Nvidia issued downbeat revenue guidance for the second quarter, while Micron Technology warned that its sales in the fourth quarter may fall short of the earlier guidance due to the current macroeconomic conditions and supply chain issues.

Shares of Novavax lost around 30% on Tuesday after the company reported a decline in quarterly earnings and sales and cut its full-year revenue forecast.

Investor sentiment was supported to some extent by economic data. The NFIB Small Business Optimism Index climbed to 89.9 in July, from June’s reading of 89.5. However, US non-farm unit labour costs surged by 10.8% in the second quarter.

The Dow Jones index shed 58 points to close at 32,774.41, while the S&P 500 declined 0.42% to 4,122.47 on Tuesday. The Nasdaq 100 recording losses for the third straight session, down 1.15% to settle at 13,008.16.

What to watch: Traders await the release of data on inflation and wholesale inventories from the US today. The Consumer Price Index, which rose 1.3% in June, is expected to accelerate 0.2% in July. The core inflation rate is projected to increase by 0.5% in July. Analysts expect wholesale inventories to grow 1.9% to $896.0 billion in June.

Other Markets: European trading indices closed mostly lower on Tuesday, with the DAX 40, CAC 40 and STOXX Europe 600 down by 1.12%, 0.53% and 0.67%, respectively, and the FTSE 100 traded up by 0.08%.

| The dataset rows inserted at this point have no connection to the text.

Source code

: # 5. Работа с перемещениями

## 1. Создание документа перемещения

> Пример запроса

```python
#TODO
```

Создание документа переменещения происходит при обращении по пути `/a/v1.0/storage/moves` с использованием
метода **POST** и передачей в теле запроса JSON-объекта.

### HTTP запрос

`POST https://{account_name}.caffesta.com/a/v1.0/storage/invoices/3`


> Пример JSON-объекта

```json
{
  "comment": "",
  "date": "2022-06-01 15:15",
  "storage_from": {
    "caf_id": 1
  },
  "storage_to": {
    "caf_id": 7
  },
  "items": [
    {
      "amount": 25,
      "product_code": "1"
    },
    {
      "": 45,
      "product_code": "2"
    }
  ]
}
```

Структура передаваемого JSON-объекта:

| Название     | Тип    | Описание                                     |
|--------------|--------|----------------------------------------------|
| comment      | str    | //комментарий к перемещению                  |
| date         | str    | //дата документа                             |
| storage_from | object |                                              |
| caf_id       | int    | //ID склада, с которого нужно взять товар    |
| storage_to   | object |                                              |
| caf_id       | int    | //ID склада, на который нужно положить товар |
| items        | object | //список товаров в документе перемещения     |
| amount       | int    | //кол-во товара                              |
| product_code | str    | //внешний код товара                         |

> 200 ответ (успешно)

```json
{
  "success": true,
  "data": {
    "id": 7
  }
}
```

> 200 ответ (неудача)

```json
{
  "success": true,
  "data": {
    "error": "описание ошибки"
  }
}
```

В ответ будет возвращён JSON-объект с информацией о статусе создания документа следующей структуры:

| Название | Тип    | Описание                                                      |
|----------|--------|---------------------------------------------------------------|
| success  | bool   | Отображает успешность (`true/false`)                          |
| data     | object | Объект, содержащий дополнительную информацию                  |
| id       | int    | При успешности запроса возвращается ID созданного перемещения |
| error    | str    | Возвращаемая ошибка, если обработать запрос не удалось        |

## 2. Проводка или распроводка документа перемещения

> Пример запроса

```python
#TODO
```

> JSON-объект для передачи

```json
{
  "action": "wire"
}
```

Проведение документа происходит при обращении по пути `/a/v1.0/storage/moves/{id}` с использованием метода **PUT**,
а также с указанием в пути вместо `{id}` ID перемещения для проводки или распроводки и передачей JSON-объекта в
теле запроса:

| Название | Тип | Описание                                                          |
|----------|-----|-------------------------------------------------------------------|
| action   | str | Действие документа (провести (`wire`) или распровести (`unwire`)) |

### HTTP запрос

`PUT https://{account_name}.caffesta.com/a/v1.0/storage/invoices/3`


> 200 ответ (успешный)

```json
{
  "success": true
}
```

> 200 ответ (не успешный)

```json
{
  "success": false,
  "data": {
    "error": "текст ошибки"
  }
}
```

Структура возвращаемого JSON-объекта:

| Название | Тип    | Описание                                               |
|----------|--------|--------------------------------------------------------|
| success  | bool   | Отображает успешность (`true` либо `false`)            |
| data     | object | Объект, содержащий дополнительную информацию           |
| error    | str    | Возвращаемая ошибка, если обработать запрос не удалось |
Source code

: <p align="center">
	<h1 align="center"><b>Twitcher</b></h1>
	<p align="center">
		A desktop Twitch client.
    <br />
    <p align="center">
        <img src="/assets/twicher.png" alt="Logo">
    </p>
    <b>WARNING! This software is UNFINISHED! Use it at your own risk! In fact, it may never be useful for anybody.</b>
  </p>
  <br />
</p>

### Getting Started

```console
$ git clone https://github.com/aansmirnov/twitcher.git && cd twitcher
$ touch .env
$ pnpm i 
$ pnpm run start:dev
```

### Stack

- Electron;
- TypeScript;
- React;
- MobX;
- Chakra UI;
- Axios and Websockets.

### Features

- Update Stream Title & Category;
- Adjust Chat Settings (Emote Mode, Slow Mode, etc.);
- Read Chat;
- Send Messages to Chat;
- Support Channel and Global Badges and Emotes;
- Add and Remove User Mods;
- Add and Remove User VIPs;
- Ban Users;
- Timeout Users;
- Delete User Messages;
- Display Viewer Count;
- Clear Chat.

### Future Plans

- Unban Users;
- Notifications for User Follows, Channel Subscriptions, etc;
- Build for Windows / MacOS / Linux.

Support & resistances for today

Technical Levels News Sentiment
USD/CAD – 1.2887 and 1.2891 Positive
AUD/USD – 0.6957 and 0.6964 Positive
Gold – 1808.09 and 1809.89 Positive
CAC 40 – 6481.18 and 6500.86 Positive
S&P 500 – 4119.26 and 4128.71 Negative

Market snapshot

Futures at 0400 (GMT)
EUR/USD (1.0216, 0.02%) Dow ($32,738, 0.01%) Brent ($96.08, -0.2%)
GBP/USD (1.2084, 0.07%) S&P500 ($4,123, -0.03%) WTI ($90.21, -0.3%)
USD/JPY (134.93, -0.16%) Nasdaq ($13,020, -0.09%) Gold ($1,807, -0.3%)

What else to watch today

Germany’s inflation rate, Saudi Arabia’s industrial production, Turkey’s unemployment rate and labour force participation rate, Italy’s inflation rate, South Africa’s SACCI business confidence index, US MBA mortgage applications, crude oil stocks, gasoline stocks, distillate stockpiles, and government budget, India’s money supply M3, Brazil’s retail sales, as well as Russia’s consumer prices.